*** Block opens ***
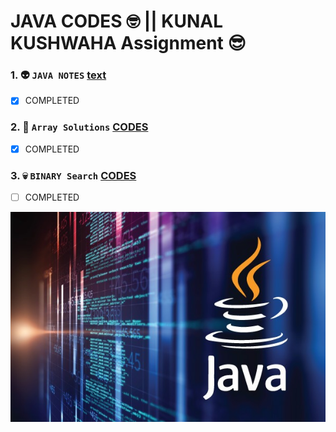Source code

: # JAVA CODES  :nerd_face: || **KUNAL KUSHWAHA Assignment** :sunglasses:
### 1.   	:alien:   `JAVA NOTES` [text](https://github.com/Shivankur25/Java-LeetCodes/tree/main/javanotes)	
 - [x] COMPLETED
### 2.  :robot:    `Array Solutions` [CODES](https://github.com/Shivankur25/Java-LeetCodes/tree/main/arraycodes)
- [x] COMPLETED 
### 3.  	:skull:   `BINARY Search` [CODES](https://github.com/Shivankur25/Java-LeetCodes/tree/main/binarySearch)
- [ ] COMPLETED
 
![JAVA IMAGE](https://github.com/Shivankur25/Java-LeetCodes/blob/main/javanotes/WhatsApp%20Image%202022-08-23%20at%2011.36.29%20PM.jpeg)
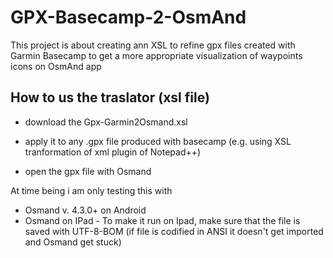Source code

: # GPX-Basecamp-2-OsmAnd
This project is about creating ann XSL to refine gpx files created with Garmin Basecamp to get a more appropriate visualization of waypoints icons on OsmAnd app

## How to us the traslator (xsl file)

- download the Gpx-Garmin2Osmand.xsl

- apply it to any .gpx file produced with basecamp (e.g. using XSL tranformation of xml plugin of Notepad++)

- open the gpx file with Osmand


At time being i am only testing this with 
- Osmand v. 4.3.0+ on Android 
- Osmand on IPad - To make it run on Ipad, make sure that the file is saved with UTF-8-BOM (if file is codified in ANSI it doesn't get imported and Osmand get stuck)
*** Block closes ***
EXERCISE: Please repeat the entries exactly. Do not include the pictures.

EXERCISE RESULT:
Source code

: # JAVA CODES  :nerd_face: || **KUNAL KUSHWAHA Assignment** :sunglasses:
### 1.   	:alien:   `JAVA NOTES` [text](https://github.com/Shivankur25/Java-LeetCodes/tree/main/javanotes)	
 - [x] COMPLETED
### 2.  :robot:    `Array Solutions` [CODES](https://github.com/Shivankur25/Java-LeetCodes/tree/main/arraycodes)
- [x] COMPLETED 
### 3.  	:skull:   `BINARY Search` [CODES](https://github.com/Shivankur25/Java-LeetCodes/tree/main/binarySearch)
- [ ] COMPLETED
 
![JAVA IMAGE](https://github.com/Shivankur25/Java-LeetCodes/blob/main/javanotes/WhatsApp%20Image%202022-08-23%20at%2011.36.29%20PM.jpeg)
Source code

: # GPX-Basecamp-2-OsmAnd
This project is about creating ann XSL to refine gpx files created with Garmin Basecamp to get a more appropriate visualization of waypoints icons on OsmAnd app

## How to us the traslator (xsl file)

- download the Gpx-Garmin2Osmand.xsl

- apply it to any .gpx file produced with basecamp (e.g. using XSL tranformation of xml plugin of Notepad++)

- open the gpx file with Osmand


At time being i am only testing this with 
- Osmand v. 4.3.0+ on Android 
- Osmand on IPad - To make it run on Ipad, make sure that the file is saved with UTF-8-BOM (if file is codified in ANSI it doesn't get imported and Osmand get stuck)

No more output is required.